Come nel mondo visibile nessuno può percorrere e attraversare il mare da se stesso, se non ha una barca di legno agile e leggera che sola è in grado di muoversi sulle acque, perché se uno cammina sul mare affonda e muore, così è impossibile che un’ anima da se stessa percorra, oltrepassi e attraversi l’amaro oceano del peccato e il pericoloso abisso delle potenze malvagie, delle passioni tenebrose, se non ha ricevuto lo Spirito del Cristo che è leggero, celeste e alato, e che cammina e passa sopra ogni malizia; grazie a lui potrà raggiungere direttamente e senza deviazioni il porto celeste del riposo, la città del re. Come quanti viaggiano in nave non attingono dal mare per bere, né da esso si procurano vestito e cibo, ma tutto questo lo portano nella barca da fuori, così le anime dei cristiani ricevono cibo celeste e vesti spirituali non da questo mondo, ma dall’ alto, dal cielo, e vivendo di ciò che viene dall’ alto, imbarcate sulla nave dello Spirito buono e datore di vita, passano oltre le potenze avverse e malvagie dei principati e delle potestà (cf. Ef 6,12). E come tutte le navi sono fabbricate con uno stesso tipo di legno e con esse gli uomini possono attraversare il mare amaro, così tutte le anime cristiane fortificate dall’ unica luce divina e celeste dei differenti doni
dell’ unico Spirito (cf. 1Cor 12,4) superano ogni malizia.
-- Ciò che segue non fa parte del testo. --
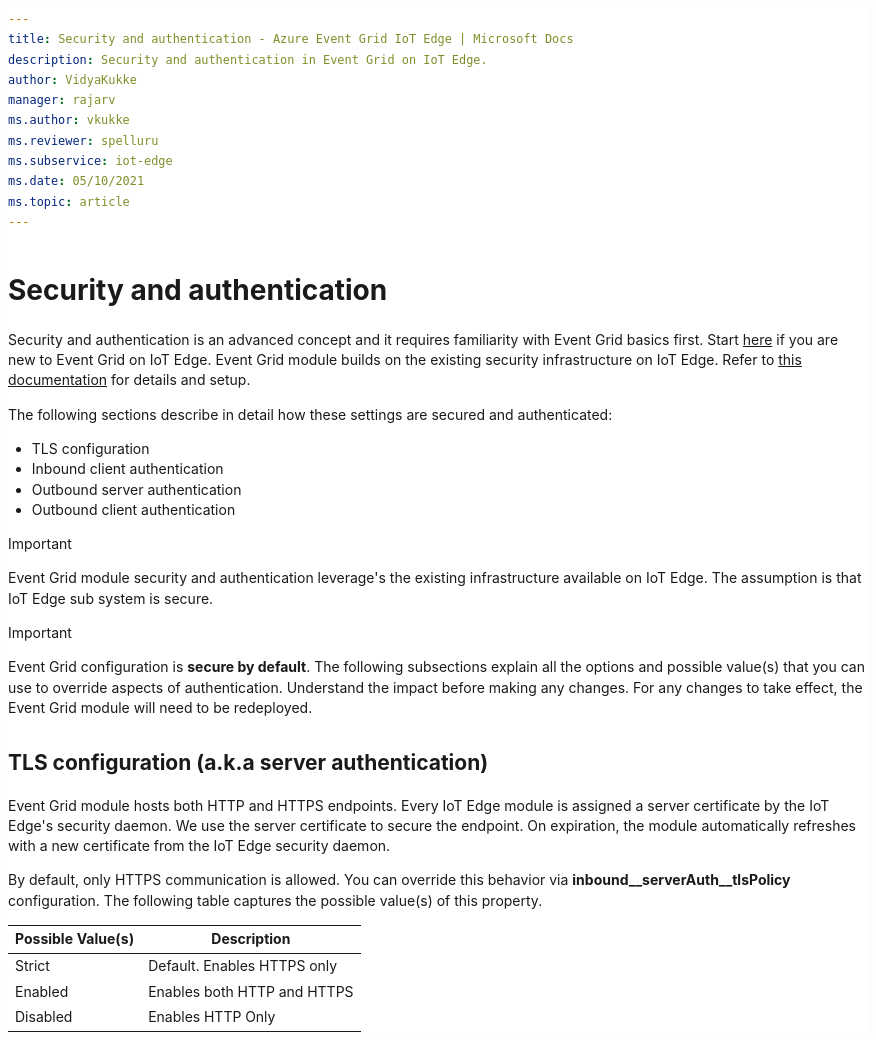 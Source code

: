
 ```yaml
---
title: Security and authentication - Azure Event Grid IoT Edge | Microsoft Docs 
description: Security and authentication in Event Grid on IoT Edge.  
author: VidyaKukke
manager: rajarv
ms.author: vkukke
ms.reviewer: spelluru
ms.subservice: iot-edge
ms.date: 05/10/2021
ms.topic: article
---
```


# Security and authentication

Security and authentication is an advanced concept and it requires familiarity with Event Grid basics first. Start [here](concepts.md) if you are new to Event Grid on IoT Edge. Event Grid module builds on the existing security infrastructure on IoT Edge. Refer to [this documentation](../../iot-edge/security.md) for details and setup.

The following sections describe in detail how these settings are secured and authenticated:

* TLS configuration
* Inbound client authentication
* Outbound server authentication
* Outbound client authentication

>[!IMPORTANT]
>Event Grid module security and authentication leverage's the existing  infrastructure available on IoT Edge. The assumption is that IoT Edge sub system is secure.

>[!IMPORTANT]
>Event Grid configuration is **secure by default**. The following subsections explain all the options and possible value(s) that you can use to override aspects of authentication. Understand the impact before making any changes. For any changes to take effect, the Event Grid module will need to be redeployed.

## TLS configuration (a.k.a server authentication)

Event Grid module hosts both HTTP and HTTPS endpoints. Every IoT Edge module is assigned a server certificate by the IoT Edge's security daemon. We use the server certificate to secure the endpoint. On expiration, the module automatically refreshes with a new certificate from the IoT Edge security daemon.

By default, only HTTPS communication is allowed. You can override this behavior via  **inbound__serverAuth__tlsPolicy** configuration. The following table captures the possible value(s) of this property.

| Possible Value(s) | Description |
| ---------------- | ------------ |
| Strict | Default. Enables HTTPS only
| Enabled | Enables both HTTP and HTTPS
| Disabled | Enables HTTP Only
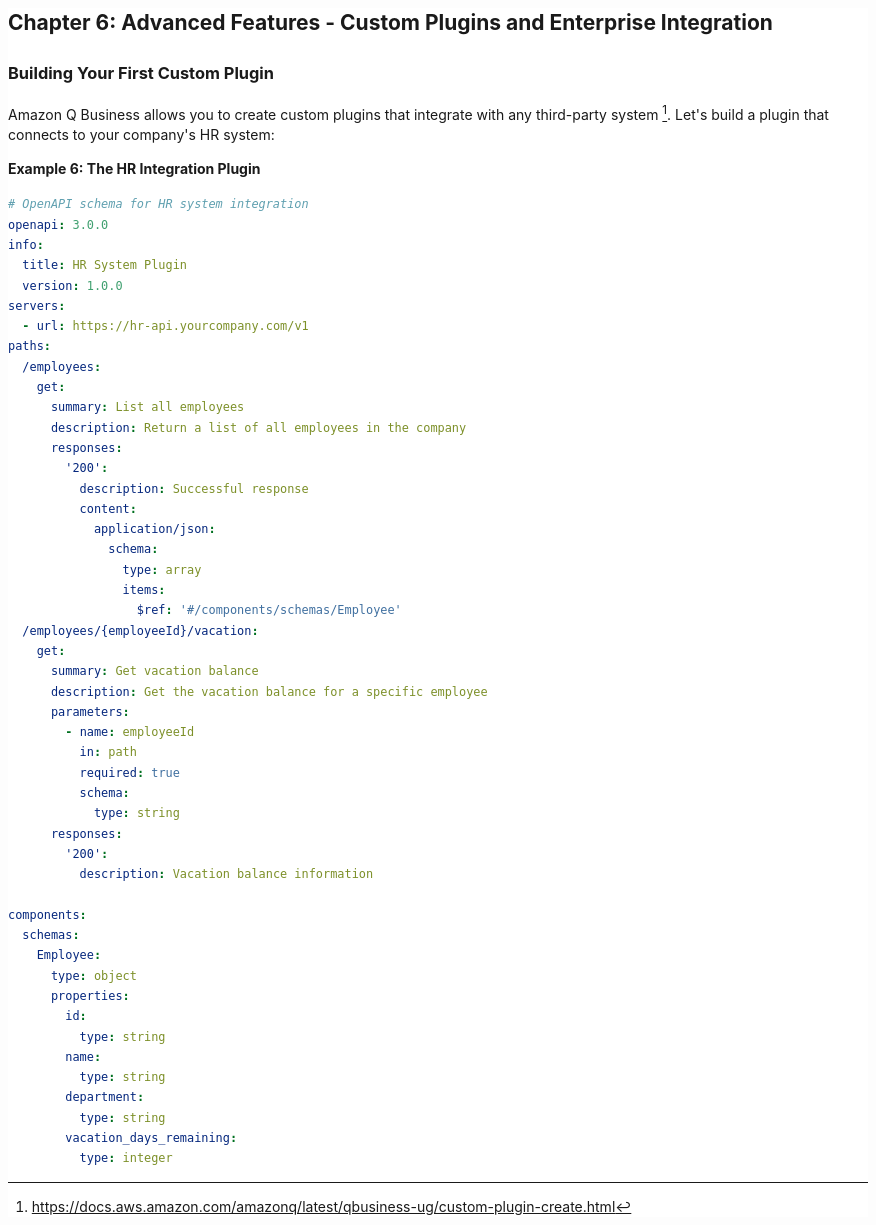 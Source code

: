 ## Chapter 6: Advanced Features - Custom Plugins and Enterprise Integration

### Building Your First Custom Plugin

Amazon Q Business allows you to create custom plugins that integrate with any third-party system [^1_7]. Let's build a plugin that connects to your company's HR system:

**Example 6: The HR Integration Plugin**

```yaml
# OpenAPI schema for HR system integration
openapi: 3.0.0
info:
  title: HR System Plugin
  version: 1.0.0
servers:
  - url: https://hr-api.yourcompany.com/v1
paths:
  /employees:
    get:
      summary: List all employees
      description: Return a list of all employees in the company
      responses:
        '200':
          description: Successful response
          content:
            application/json:
              schema:
                type: array
                items:
                  $ref: '#/components/schemas/Employee'
  /employees/{employeeId}/vacation:
    get:
      summary: Get vacation balance
      description: Get the vacation balance for a specific employee
      parameters:
        - name: employeeId
          in: path
          required: true
          schema:
            type: string
      responses:
        '200':
          description: Vacation balance information

components:
  schemas:
    Employee:
      type: object
      properties:
        id:
          type: string
        name:
          type: string
        department:
          type: string
        vacation_days_remaining:
          type: integer
```


[^1_1]: https://aws.amazon.com/q/developer/
[^1_2]: https://aws.amazon.com/q/
[^1_3]: https://aws.amazon.com/q/developer/pricing/
[^1_4]: https://aws.amazon.com/q/pricing/
[^1_5]: https://docs.aws.amazon.com/prescriptive-guidance/latest/patterns/use-q-developer-as-coding-assistant-to-increase-productivity.html
[^1_6]: https://aws.amazon.com/blogs/devops/code-security-scanning-with-amazon-q-developer/
[^1_7]: https://docs.aws.amazon.com/amazonq/latest/qbusiness-ug/custom-plugin-create.html
[^1_8]: https://docs.aws.amazon.com/amazonq/latest/qbusiness-ug/custom-plugin.html
[^1_9]: https://empathyfirstmedia.com/amazon-q-vs-github-copilot/
[^1_10]: https://aws.amazon.com/blogs/machine-learning/reimagining-software-development-with-the-amazon-q-developer-agent/
[^1_11]: https://www.businessinsider.com/amazon-q-ai-early-challenges-aws-chatbot-2024-9
[^1_12]: https://www.webpronews.com/amazon-q-business-a-comprehensive-deep-dive-into-awss-latest-ai-powered-assistant/
[^1_13]: https://press.aboutamazon.com/2023/11/aws-announces-amazon-q-to-reimagine-the-future-of-work
[^1_14]: https://dev.to/nat_ndlovu/10-tips-on-how-to-effectively-prompt-amazon-q-50k2
[^1_15]: https://docs.aws.amazon.com/amazonq/latest/qdeveloper-ug/workspace-context.html
[^1_16]: https://aws.amazon.com/about-aws/whats-new/2024/12/amazon-q-developer-automate-code-reviews/
[^1_17]: https://docs.aws.amazon.com/amazonq/latest/qdeveloper-ug/code-reviews.html
[^1_18]: https://docs.aws.amazon.com/amazonq/latest/qbusiness-ug/purpose-built-qapps-web-experience.html
[^1_19]: https://aihub.hkuspace.hku.hk/2025/05/17/set-up-a-custom-plugin-on-amazon-q-business-and-authenticate-with-amazon-cognito-to-interact-with-backend-systems/
[^1_20]: https://aws.amazon.com/awstv/watch/b20abc5b42a/
[^1_21]: https://hackernoon.com/exploring-aws-q-developer-the-ai-powered-coding-companion-for-modern-developers
[^1_22]: https://community.aws/content/2a6iU3AzOCCKYUMsTleJMwCiCIg/amazon-codewhisperer-x-amazon-q?lang=en
[^1_23]: https://dev.to/jessica_williams_8192bc1f/amazon-q-business-unleashing-the-power-of-generative-ai-for-data-driven-insights-4a5o
[^1_24]: https://docs.aws.amazon.com/amazonq/latest/qdeveloper-ug/q-tiers.html
[^1_25]: https://aws.amazon.com/q/business/pricing/
[^1_26]: https://gomediashark.com/amazon-q-pricing/
[^1_27]: https://docs.aws.amazon.com/amazonq/latest/qdeveloper-ug/command-line-installing.html
[^1_28]: https://www.classcentral.com/course/amazon-q-business-getting-started-290432
[^1_29]: https://docs.aws.amazon.com/amazonq/latest/qdeveloper-ug/what-is.html
[^1_30]: https://aws.amazon.com/awstv/watch/79b8128e717/
[^1_31]: https://docs.aws.amazon.com/amazonq/latest/qdeveloper-ug/security-scans.html
[^1_32]: https://aws.amazon.com/about-aws/whats-new/2023/11/amazon-q-connect-generative-ai-powered-agent-assistance-real-time/
[^1_33]: https://dev.to/aws-builders/ai-meets-cli-let-amazon-q-cli-do-the-work-3n61
[^1_34]: https://docs.aws.amazon.com/amazonq/latest/qdeveloper-ug/plugins.html
[^1_35]: https://aws.amazon.com/blogs/machine-learning/set-up-a-custom-plugin-on-amazon-q-business-and-authenticate-with-amazon-cognito-to-interact-with-backend-systems/
[^1_36]: https://www.youtube.com/watch?v=VSRFwndnrkQ
[^1_37]: https://aws.amazon.com/awstv/watch/5e4470d1b90/
[^1_38]: https://www.economize.cloud/blog/amazon-q-pricing/
[^1_39]: https://www.linkedin.com/posts/isvas_code-security-scanning-with-amazon-q-developer-activity-7252312571687383041-hA6i
[^1_40]: https://docs.aws.amazon.com/amazonq/latest/qbusiness-ug/using-custom-plugin.html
Per una buona traversata la nave necessita di un pilota e di un vento moderato e lieve. Il Signore stesso è tutto questo; egli viene nell’ anima che ha fede e le fa attraversare le terribili tempeste, i selvaggi flutti del male e le burrasche provocate dai venti impetuosi del peccato calmando la tempesta con forza, perizia e destrezza, come lui sa. Senza il pilota30 celeste, il Cristo, è impossibile infatti che uno attraversi il mare malvagio delle potenze di tenebra e le burrasche delle amare tentazioni. È detto infatti: salgono fino ai cieli e discendono fino agli abissi (cf. Sal 106,26). Ma colui che avanza sulle onde selvagge (cf. Mc 4,35-40) è esperto nell’ arte del pilota e in fatto di guerre e di tentazioni. È detto infatti: Essendo stato messo alla prova egli stesso può venire in aiuto a quelli che subiscono la prova (Eb 2,18).